** DIRECTIONS FOR THIS TASK **
Restate word for word the entries below, starting at the line with "to the user" and ending at the line with "<li>.ttf file must". Keep both end lines and omit the pictures.

⁂

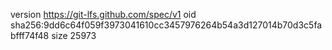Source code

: version https://git-lfs.github.com/spec/v1
oid sha256:9dd6c64f059f3973041610cc3457976264b54a3d127014b70d3c5fabfff74f48
size 25973
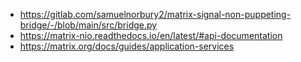 - https://gitlab.com/samuelnorbury2/matrix-signal-non-puppeting-bridge/-/blob/main/src/bridge.py
- https://matrix-nio.readthedocs.io/en/latest/#api-documentation
- https://matrix.org/docs/guides/application-services
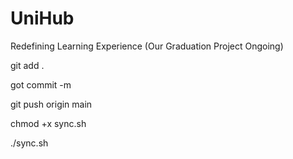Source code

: # UniHub
Redefining Learning Experience (Our Graduation Project Ongoing)

git add .

got commit -m 

git push origin main

chmod +x sync.sh

./sync.sh
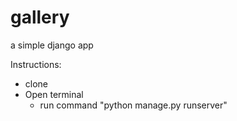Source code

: # gallery
a simple django app

Instructions:
 - clone
 - Open terminal
    - run command "python manage.py runserver"
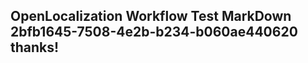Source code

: <properties
ms.topic="hero-topic1"
ms.test1="hero-topic"
ms.test2="test"/>

## OpenLocalization Workflow Test MarkDown 2bfb1645-7508-4e2b-b234-b060ae440620 thanks!
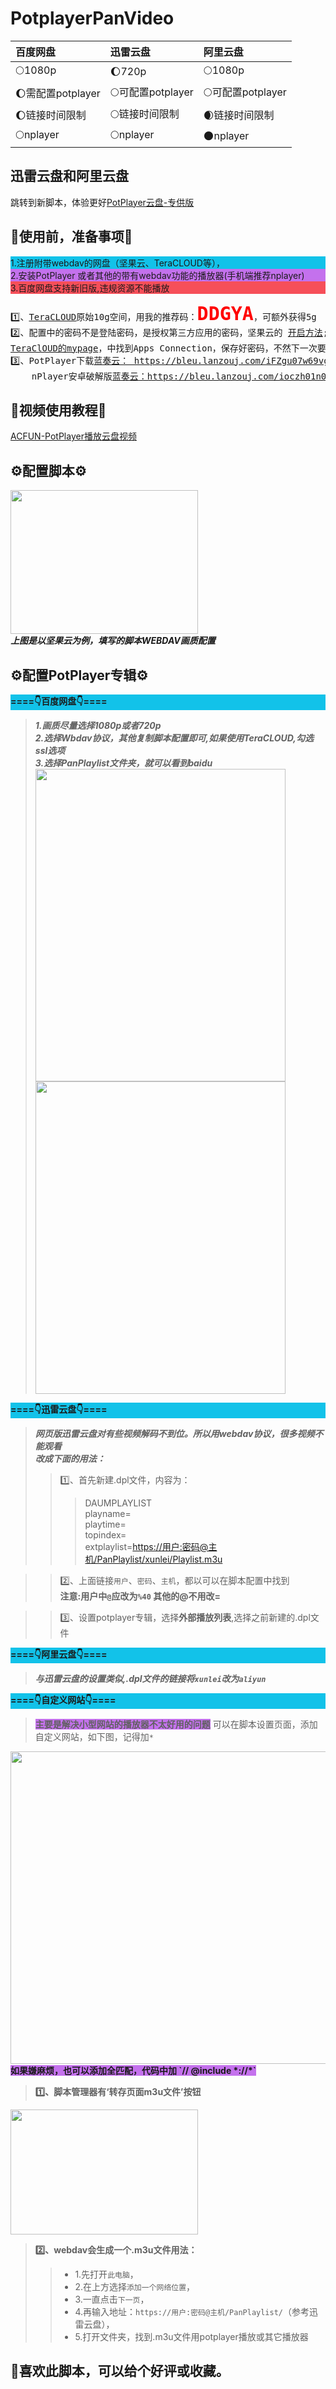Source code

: # PotplayerPanVideo

|百度网盘| 迅雷云盘|阿里云盘|
|:---|:----|:---|
|🌕1080p|🌔720p|🌕1080p|
|🌔需配置potplayer|🌕可配置potplayer|🌕可配置potplayer|
|🌔链接时间限制|🌕链接时间限制|🌒链接时间限制|
|🌕nplayer|🌕nplayer|🌑nplayer|

## 迅雷云盘和阿里云盘

跳转到新脚本，体验更好[PotPlayer云盘-专供版](https://github.com/Bleu404/PotplayerPanVideoSV/)

## 📢使用前，准备事项📢

<div style="background-color:#12c2e9">1.注册附带webdav的网盘（坚果云、TeraCLOUD等），</div>
<div style="background-color:#c471ed">2.安装PotPlayer 或者其他的带有webdav功能的播放器(手机端推荐nplayer)</div>
<div style="background-color:#f64f59">3.百度网盘支持新旧版,违规资源不能播放</div>
<pre style="font-size: 14px;">
1️⃣、<a href="https://teracloud.jp/en/">TeraCLOUD</a>原始10g空间，用我的推荐码：<strong style="color:red;font-size: 30px;">DDGYA</strong>，可额外获得5g
2️⃣、配置中的密码不是登陆密码，是授权第三方应用的密码，坚果云的 <a href="https://help.jianguoyun.com/?p=2064" rel="nofollow">开启方法</a>;
<a href="https://teracloud.jp/en/modules/mypage/usage/">TeraClOUD的mypage</a>，中找到Apps Connection，保存好密码，不然下一次要重置
3️⃣、PotPlayer下载<a href="https://bleu.lanzouj.com/iFZgu07w69vg">蓝奏云： https://bleu.lanzouj.com/iFZgu07w69vg</a> 密码:3mk7
    nPlayer安卓破解版<a href="https://bleu.lanzouj.com/ioczh01n0hqd">蓝奏云：https://bleu.lanzouj.com/ioczh01n0hqd</a>  密码:705r
</pre>

## 📖视频使用教程📖

[ACFUN-PotPlayer播放云盘视频](https://www.acfun.cn/v/ac34091426)

## ⚙配置脚本⚙

<img src='https://fastly.jsdelivr.net/gh/Bleu404/PRPO@main/ppv/webdav配置.png' width="300px" height="230px" /><br>
***上图是以坚果云为例，填写的脚本WEBDAV画质配置***  

## ⚙配置PotPlayer专辑⚙

**<div style="background-color:#12c2e9">====👇百度网盘👇====</div>**
>***1.画质尽量选择1080p或者720p***  
***2.选择Wbdav协议，其他复制脚本配置即可,如果使用TeraCLOUD,勾选ssl选项***  
***3.选择PanPlaylist文件夹，就可以看到baidu***  
<img src='https://fastly.jsdelivr.net/gh/Bleu404/PRPO@main/ppv/百度专辑配置.png' width="400px" height="500px" /><img src='https://fastly.jsdelivr.net/gh/Bleu404/PRPO@main/ppv/百度专辑配置-ssl.png' width="400px" height="500px"/>

**<div style="background-color:#12c2e9">====👇迅雷云盘👇====</div>**
>***网页版迅雷云盘对有些视频解码不到位。所以用webdav协议，很多视频不能观看  
改成下面的用法：***
>>1️⃣、首先新建.dpl文件，内容为：  
>>>DAUMPLAYLIST  
>>>playname=  
>>>playtime=  
>>>topindex=  
>>>extplaylist=<https://用户:密码@主机/PanPlaylist/xunlei/Playlist.m3u>  

>>2️⃣、上面链接`用户`、`密码`、`主机`，都以可以在脚本配置中找到  
**注意:用户中`@`应改为`%40` 其他的@不用改=**

>>3️⃣、设置potplayer专辑，选择**外部播放列表**,选择之前新建的.dpl文件

**<div style="background-color:#12c2e9">====👇阿里云盘👇====</div>**
>***与迅雷云盘的设置类似,.dpl文件的链接将`xunlei`改为`aliyun`***

**<div style="background-color:#12c2e9">====👇自定义网站👇====</div>**
><b style="background-color:#c471ed">主要是解决小型网站的播放器不太好用的问题</b>
>可以在脚本设置页面，添加自定义网站，如下图，记得加`*`  
<img src = 'https://fastly.jsdelivr.net/gh/Bleu404/PRPO@main/ppv/自定义匹配.png' width="800px" height="500px" />  
<b style="background-color:#c471ed">如果嫌麻烦，也可以添加全匹配，代码中加  `// @include        *://*`</b>  

>**1️⃣、脚本管理器有‘转存页面m3u文件’按钮**  
<img src = 'https://fastly.jsdelivr.net/gh/Bleu404/PRPO@main/ppv/转存页面m3u文件.png' width="300px" height="200px" />  

>**2️⃣、webdav会生成一个.m3u文件用法：**  
>>
>>- 1.先打开`此电脑`，  
>>- 2.在上方选择`添加一个网络位置`，  
>>- 3.一直点击`下一页`，  
>>- 4.再输入地址：`https://用户:密码@主机/PanPlaylist/`（参考迅雷云盘），  
>>- 5.打开文件夹，找到.m3u文件用potplayer播放或其它播放器

<h2>🍜喜欢此脚本，可以给个好评或收藏。</h2>
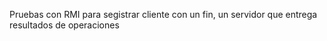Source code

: Pruebas con RMI para segistrar cliente con un fin, un servidor que entrega resultados de operaciones
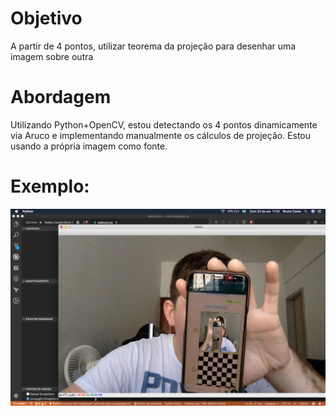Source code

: # Objetivo
A partir de 4 pontos, utilizar teorema da projeção para desenhar uma imagem sobre outra

# Abordagem
Utilizando Python+OpenCV, estou detectando os 4 pontos dinamicamente via Aruco e implementando manualmente os cálculos de projeção. Estou usando a própria imagem como fonte.

# Exemplo:
![](./.readme/picture.jpg)
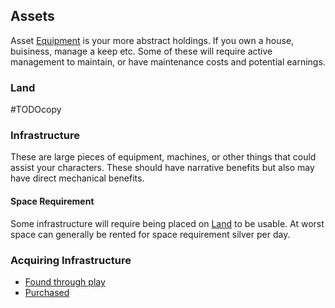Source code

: ## Assets
Asset [Equipment](Equipment) is your more abstract holdings. If you own a house, buisiness, manage a keep etc. Some of these will require active management to maintain, or have maintenance costs and potential earnings. 

### Land
#TODOcopy 

### Infrastructure
These are large pieces of equipment, machines, or other things that could assist your characters. These should have narrative benefits but also may have direct mechanical benefits.

#### Space Requirement
Some infrastructure will require being placed on [Land](#Land) to be usable. At worst space can generally be rented for space requirement silver per day.

### Acquiring Infrastructure
* [Found through play](Equipment#Looting)
* [Purchased](Example-Infrastructure)



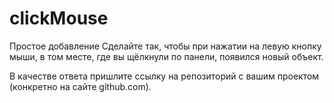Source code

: # clickMouse

Простое добавление
Сделайте так, чтобы при нажатии на левую кнопку мыши, в том месте, где вы щёлкнули по панели, появился новый объект.

В качестве ответа пришлите ссылку на репозиторий с вашим проектом (конкретно на сайте github.com).
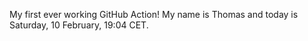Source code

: My first ever working GitHub Action!
My name is Thomas and today is Saturday, 10 February, 19:04 CET. 
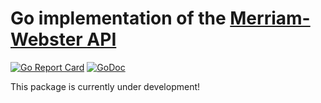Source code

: # Go implementation of the [Merriam-Webster API](https://dictionaryapi.com)
[![Go Report Card](https://goreportcard.com/badge/github.com/samlitowitz/merriam-webster-api)](https://goreportcard.com/report/github.com/samlitowitz/merriam-webster-api)
[![GoDoc](https://godoc.org/github.com/samlitowitz/merriam-webster-api/pkg/merriam-webster-api?status.svg)](https://godoc.org/github.com/samlitowitz/merriam-webster-api/pkg/merriam-webster-api)

This package is currently under development!
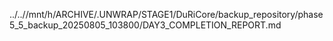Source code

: ../..//mnt/h/ARCHIVE/.UNWRAP/STAGE1/DuRiCore/backup_repository/phase5_5_backup_20250805_103800/DAY3_COMPLETION_REPORT.md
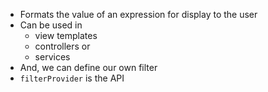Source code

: * Formats the value of an expression for display to the user
* Can be used in 
  - view templates
  - controllers or 
  - services 
* And, we can define our own filter
* `filterProvider` is the API
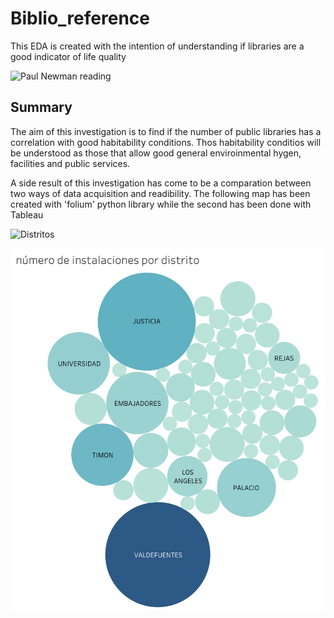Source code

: # Biblio_reference
This EDA is created with the intention of understanding if libraries are a good indicator of life quality

![Paul Newman reading](../images/paul_newman_reading.jpeg)


## Summary 

The aim of this investigation is to find if the number of public libraries has a correlation with good habitability conditions. Thos habitability conditios will be understood as those that allow good general enviroinmental hygen, facilities and public services.

A side result of this investigation has come to be a comparation between two ways of data acquisition and readibility.
The following map has been created with 'folium' python library while the second has been done with Tableau

![Distritos](/heat_mad.png)

![Distritos](/distrito_inst.png)
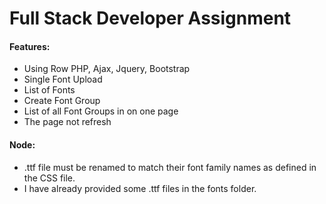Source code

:<h1> Full Stack Developer Assignment </h1>

<h4>Features:</h4>
<ul>
    <li>Using Row PHP, Ajax, Jquery, Bootstrap</li>
    <li>Single Font Upload</li>
    <li>List of Fonts</li>
    <li>Create Font Group</li>
    <li>List of all Font Groups in on one page</li>
    <li>The page not refresh</li>
</ul>
<h4>Node:</h4>
<ul>
    <li>.ttf file must be renamed to match their font family names as defined in the CSS file.</li>
    <li>I have already provided some .ttf files in the fonts folder.</li>
</ul>

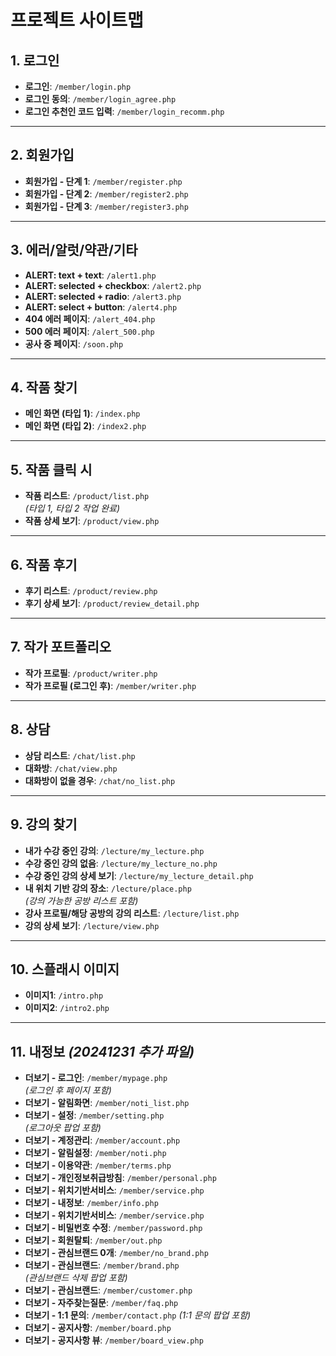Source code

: # 프로젝트 사이트맵

 

## 1. 로그인
- **로그인**: `/member/login.php`
- **로그인 동의**: `/member/login_agree.php`
- **로그인 추천인 코드 입력**: `/member/login_recomm.php`

---

## 2. 회원가입
- **회원가입 - 단계 1**: `/member/register.php`
- **회원가입 - 단계 2**: `/member/register2.php`
- **회원가입 - 단계 3**: `/member/register3.php`

---

## 3. 에러/알럿/약관/기타
- **ALERT: text + text**: `/alert1.php`
- **ALERT: selected + checkbox**: `/alert2.php`
- **ALERT: selected + radio**: `/alert3.php`
- **ALERT: select + button**: `/alert4.php`
- **404 에러 페이지**: `/alert_404.php`
- **500 에러 페이지**: `/alert_500.php`
- **공사 중 페이지**: `/soon.php`

---

## 4. 작품 찾기
- **메인 화면 (타입 1)**: `/index.php`
- **메인 화면 (타입 2)**: `/index2.php`

---

## 5. 작품 클릭 시
- **작품 리스트**: `/product/list.php`  
  *(타입 1, 타입 2 작업 완료)*  
- **작품 상세 보기**: `/product/view.php`

---

## 6. 작품 후기
- **후기 리스트**: `/product/review.php`
- **후기 상세 보기**: `/product/review_detail.php`

---

## 7. 작가 포트폴리오
- **작가 프로필**: `/product/writer.php`
- **작가 프로필 (로그인 후)**: `/member/writer.php`

---

## 8. 상담
- **상담 리스트**: `/chat/list.php`
- **대화방**: `/chat/view.php`
- **대화방이 없을 경우**: `/chat/no_list.php`

---

## 9. 강의 찾기
- **내가 수강 중인 강의**: `/lecture/my_lecture.php`
- **수강 중인 강의 없음**: `/lecture/my_lecture_no.php`
- **수강 중인 강의 상세 보기**: `/lecture/my_lecture_detail.php`
- **내 위치 기반 강의 장소**: `/lecture/place.php`  
  *(강의 가능한 공방 리스트 포함)*  
- **강사 프로필/해당 공방의 강의 리스트**: `/lecture/list.php`
- **강의 상세 보기**: `/lecture/view.php`

---

## 10. 스플래시 이미지
- **이미지1**: `/intro.php`
- **이미지2**: `/intro2.php`

---


## 11. 내정보 *(20241231 추가 파일)*  
- **더보기 - 로그인**: `/member/mypage.php`  
  *(로그인 후 페이지 포함)*  
- **더보기 - 알림화면**: `/member/noti_list.php`
- **더보기 - 설정**: `/member/setting.php`  
  *(로그아웃 팝업 포함)*  
- **더보기 - 계정관리**: `/member/account.php`
- **더보기 - 알림설정**: `/member/noti.php`
- **더보기 - 이용약관**: `/member/terms.php`
- **더보기 - 개인정보취급방침**: `/member/personal.php`
- **더보기 - 위치기반서비스**: `/member/service.php`
- **더보기 - 내정보**: `/member/info.php`
- **더보기 - 위치기반서비스**: `/member/service.php`
- **더보기 - 비밀번호 수정**: `/member/password.php`
- **더보기 - 회원탈퇴**: `/member/out.php`
- **더보기 - 관심브랜드 0개**: `/member/no_brand.php`
- **더보기 - 관심브랜드**: `/member/brand.php`  
  *(관심브랜드 삭제 팝업 포함)*  
- **더보기 - 관심브랜드**: `/member/customer.php`
- **더보기 - 자주찾는질문**: `/member/faq.php`
- **더보기 - 1:1 문의**: `/member/contact.php`
  *(1:1 문의 팝업 포함)*  
- **더보기 - 공지사항**: `/member/board.php`
- **더보기 - 공지사항 뷰**: `/member/board_view.php`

⁂

** SOLUTION **
: * Formats the value of an expression for display to the user
* Can be used in 
  - view templates
  - controllers or 
  - services 
* And, we can define our own filter
* `filterProvider` is the API
Source code

: # Biblio_reference
This EDA is created with the intention of understanding if libraries are a good indicator of life quality

![Paul Newman reading](../images/paul_newman_reading.jpeg)


## Summary 

The aim of this investigation is to find if the number of public libraries has a correlation with good habitability conditions. Thos habitability conditios will be understood as those that allow good general enviroinmental hygen, facilities and public services.

A side result of this investigation has come to be a comparation between two ways of data acquisition and readibility.
The following map has been created with 'folium' python library while the second has been done with Tableau

![Distritos](/heat_mad.png)

![Distritos](/distrito_inst.png)
Source code

:<h1> Full Stack Developer Assignment </h1>

<h4>Features:</h4>
<ul>
    <li>Using Row PHP, Ajax, Jquery, Bootstrap</li>
    <li>Single Font Upload</li>
    <li>List of Fonts</li>
    <li>Create Font Group</li>
    <li>List of all Font Groups in on one page</li>
    <li>The page not refresh</li>
</ul>
<h4>Node:</h4>
<ul>
    <li>.ttf file must be renamed to match their font family names as defined in the CSS file.</li>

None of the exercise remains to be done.